Exploring Ankor Wat.
Figure 1 – Ankor Wat is a large temple complex and UNESCO world heritage site. The ruins date to the 12th century, and at this time formed the largest city in the world. Furthermore, the temple complex remains the largest religious site in the world.
Small Girl, Big Bike.
Figure 2 – the local Cambodian people were very friendly and really appreciated the work we were doing. During out 4 weeks in the village the local children would often come around to see what we were working on.
Large Scale Aquaponics.
Figure 3 – the aim of the NGO was to install the mini aquaponics systems in each of the village houses. However, we were also tasked with automating the much larger system that existed on the Community First Campus. The larger setup involved six growing beds and forty fish.
Programming the Sensors.
Figure 4 – as previously mentioned we were tasked with automating the larger system that existed on the campus. This picture shows me programming some of the sensors that were being used to monitor pH and Nitrate levels in the water. Community First hopes to one day implement some of the technology of the automated system into the smaller aquaponic systems installed in the village.
Connecting the Sensors.
Figure 5 – the system was monitored using the Raspberry Pi, a fully programmable miniature computer. The above picture shows the sensors being connected to the GPIO pins of the Raspberry Pi.

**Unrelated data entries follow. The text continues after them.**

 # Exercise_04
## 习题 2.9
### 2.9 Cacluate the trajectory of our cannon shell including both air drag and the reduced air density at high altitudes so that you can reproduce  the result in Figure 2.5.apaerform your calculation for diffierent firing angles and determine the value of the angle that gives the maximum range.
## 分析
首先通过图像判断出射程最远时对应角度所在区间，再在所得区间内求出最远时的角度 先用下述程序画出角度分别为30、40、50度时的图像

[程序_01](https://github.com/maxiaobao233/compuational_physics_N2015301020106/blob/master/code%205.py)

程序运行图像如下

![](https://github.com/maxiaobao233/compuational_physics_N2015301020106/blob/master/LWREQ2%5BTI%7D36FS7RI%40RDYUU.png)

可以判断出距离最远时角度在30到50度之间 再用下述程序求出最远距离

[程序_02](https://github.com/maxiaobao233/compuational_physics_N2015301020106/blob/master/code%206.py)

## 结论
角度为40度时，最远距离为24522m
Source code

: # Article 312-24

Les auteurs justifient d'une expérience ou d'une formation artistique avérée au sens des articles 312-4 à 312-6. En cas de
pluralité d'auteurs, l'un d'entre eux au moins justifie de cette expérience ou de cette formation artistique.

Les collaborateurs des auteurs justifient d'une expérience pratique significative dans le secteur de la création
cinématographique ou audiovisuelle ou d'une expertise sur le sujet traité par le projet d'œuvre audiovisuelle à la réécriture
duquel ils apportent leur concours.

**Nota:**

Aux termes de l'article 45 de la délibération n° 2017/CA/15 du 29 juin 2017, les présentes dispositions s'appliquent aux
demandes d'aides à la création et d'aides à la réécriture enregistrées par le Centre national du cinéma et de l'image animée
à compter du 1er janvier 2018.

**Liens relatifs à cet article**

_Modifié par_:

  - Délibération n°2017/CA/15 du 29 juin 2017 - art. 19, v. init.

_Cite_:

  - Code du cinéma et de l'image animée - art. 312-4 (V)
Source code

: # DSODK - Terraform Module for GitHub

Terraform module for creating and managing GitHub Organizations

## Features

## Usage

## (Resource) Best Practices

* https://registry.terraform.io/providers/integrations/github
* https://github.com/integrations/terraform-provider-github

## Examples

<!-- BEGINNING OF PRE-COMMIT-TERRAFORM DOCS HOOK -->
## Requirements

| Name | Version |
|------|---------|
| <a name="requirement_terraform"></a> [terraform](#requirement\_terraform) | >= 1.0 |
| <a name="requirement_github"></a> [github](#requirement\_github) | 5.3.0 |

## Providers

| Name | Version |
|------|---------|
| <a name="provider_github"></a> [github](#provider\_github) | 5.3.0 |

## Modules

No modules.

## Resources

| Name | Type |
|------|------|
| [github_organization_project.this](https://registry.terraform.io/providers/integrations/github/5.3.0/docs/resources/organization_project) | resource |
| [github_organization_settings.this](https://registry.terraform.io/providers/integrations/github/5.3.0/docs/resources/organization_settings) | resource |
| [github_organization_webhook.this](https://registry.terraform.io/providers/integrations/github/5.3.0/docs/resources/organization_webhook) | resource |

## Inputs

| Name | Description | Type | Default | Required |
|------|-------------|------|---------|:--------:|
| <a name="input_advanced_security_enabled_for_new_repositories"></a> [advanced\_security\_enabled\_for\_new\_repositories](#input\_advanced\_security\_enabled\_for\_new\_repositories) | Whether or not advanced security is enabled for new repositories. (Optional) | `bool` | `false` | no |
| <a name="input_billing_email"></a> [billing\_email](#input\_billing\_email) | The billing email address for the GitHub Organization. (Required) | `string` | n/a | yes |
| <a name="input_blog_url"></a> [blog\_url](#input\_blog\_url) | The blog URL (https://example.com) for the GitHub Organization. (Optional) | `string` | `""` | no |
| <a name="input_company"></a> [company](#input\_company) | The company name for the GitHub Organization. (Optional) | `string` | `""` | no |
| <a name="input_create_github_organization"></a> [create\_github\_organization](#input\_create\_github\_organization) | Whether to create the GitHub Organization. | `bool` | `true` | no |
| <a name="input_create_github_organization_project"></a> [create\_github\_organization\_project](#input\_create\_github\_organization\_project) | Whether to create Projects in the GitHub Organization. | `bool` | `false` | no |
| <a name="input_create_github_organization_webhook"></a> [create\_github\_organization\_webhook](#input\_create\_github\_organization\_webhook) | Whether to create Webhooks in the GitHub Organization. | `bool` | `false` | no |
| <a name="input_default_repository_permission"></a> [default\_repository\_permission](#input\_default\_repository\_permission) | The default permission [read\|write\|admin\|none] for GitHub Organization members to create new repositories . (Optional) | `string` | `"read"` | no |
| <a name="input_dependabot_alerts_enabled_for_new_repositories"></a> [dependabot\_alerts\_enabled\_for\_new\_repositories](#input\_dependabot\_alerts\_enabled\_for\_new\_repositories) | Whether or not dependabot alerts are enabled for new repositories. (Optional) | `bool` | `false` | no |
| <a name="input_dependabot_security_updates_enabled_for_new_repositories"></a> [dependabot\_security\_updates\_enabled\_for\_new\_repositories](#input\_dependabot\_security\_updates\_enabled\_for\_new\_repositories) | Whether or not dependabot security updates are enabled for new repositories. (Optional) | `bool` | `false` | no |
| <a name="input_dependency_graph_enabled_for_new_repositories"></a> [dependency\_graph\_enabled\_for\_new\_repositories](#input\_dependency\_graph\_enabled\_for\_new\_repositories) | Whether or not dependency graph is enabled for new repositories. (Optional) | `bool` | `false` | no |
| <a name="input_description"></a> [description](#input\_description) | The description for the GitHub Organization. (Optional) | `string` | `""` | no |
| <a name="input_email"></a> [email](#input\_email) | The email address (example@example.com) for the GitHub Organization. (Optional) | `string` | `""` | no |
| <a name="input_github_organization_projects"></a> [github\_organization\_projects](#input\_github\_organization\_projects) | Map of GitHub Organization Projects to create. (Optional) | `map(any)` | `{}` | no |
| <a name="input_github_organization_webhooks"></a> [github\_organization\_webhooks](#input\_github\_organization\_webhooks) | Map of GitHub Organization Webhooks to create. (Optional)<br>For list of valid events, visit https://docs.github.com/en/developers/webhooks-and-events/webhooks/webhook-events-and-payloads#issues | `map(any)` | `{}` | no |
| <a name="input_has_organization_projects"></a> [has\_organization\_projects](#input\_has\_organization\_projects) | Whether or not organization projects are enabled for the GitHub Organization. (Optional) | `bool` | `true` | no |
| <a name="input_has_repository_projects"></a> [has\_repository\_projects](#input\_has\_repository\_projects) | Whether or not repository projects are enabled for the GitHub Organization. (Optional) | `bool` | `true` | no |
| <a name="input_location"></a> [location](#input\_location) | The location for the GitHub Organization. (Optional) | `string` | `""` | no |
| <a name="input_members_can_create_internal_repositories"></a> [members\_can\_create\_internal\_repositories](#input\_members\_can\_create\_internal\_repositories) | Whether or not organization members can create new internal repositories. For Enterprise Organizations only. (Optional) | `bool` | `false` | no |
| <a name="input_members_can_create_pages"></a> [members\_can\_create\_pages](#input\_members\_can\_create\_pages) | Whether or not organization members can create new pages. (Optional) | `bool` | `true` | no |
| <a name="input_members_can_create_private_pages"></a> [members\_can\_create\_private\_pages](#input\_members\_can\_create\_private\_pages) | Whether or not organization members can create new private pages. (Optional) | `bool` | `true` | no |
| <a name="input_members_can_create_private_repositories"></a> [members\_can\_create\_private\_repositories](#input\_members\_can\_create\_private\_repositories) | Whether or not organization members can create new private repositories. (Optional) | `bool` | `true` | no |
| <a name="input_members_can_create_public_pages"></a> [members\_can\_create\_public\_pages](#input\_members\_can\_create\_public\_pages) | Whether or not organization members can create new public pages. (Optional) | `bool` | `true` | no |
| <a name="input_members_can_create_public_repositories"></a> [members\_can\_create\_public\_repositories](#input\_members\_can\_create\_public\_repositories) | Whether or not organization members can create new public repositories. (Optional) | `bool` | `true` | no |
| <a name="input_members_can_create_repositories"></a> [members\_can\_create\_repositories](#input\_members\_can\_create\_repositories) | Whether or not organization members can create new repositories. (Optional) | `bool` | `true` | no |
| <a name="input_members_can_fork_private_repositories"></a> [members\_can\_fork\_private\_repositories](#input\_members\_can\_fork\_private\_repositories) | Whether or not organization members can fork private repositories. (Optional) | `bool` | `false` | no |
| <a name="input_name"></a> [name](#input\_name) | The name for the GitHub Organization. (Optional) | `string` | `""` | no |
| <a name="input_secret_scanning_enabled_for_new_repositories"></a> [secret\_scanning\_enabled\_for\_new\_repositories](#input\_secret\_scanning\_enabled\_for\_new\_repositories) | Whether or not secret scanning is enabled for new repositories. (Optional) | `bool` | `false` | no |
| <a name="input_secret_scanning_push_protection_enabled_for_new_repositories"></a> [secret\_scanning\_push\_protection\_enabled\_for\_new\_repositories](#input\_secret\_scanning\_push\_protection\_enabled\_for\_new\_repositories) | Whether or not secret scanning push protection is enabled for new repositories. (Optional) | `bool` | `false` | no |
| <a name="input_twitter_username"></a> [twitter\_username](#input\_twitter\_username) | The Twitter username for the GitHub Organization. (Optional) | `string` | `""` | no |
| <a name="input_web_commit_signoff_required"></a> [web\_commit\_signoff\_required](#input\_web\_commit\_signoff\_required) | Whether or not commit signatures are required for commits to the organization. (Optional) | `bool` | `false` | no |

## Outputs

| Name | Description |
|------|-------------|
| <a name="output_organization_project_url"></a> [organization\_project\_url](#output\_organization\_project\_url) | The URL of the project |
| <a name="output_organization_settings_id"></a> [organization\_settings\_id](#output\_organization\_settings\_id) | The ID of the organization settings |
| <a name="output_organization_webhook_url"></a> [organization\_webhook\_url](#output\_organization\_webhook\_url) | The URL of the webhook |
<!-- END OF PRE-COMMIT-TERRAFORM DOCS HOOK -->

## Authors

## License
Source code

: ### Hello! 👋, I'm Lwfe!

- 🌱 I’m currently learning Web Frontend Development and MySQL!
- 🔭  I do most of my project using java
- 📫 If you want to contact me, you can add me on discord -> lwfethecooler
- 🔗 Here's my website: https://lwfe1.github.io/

Standard Meal in Cambodia.
Figure 6 – the food in Cambodia was fantastic and so different from anything in the UK. The standard meal consisted of a portion of rice with some sort of fish/ meat stew and would cost less that £1.50.
Preparing the Ground for Planting.
Figure 7 – while in Cambodia we also had the chance to help with some of the other projects. The above picture shows us preparing the ground for planting Pineapple, Bamboo and Sugar Cane.
Inspecting the Growing Beds.
Figure 8 – having completed an aquaponics system at a local house we then inspected the gravel beds with guidance from a local botanist. The gravel beds replace soil that is used in traditional farming methods and the water flows from the blue PVC pipes in the gravel beds before draining out at their base.
Completed Aquaponics System.
Figure 9 – Picture of the Engineering for Change team and member from Community first standing next to the finished aquaponics system.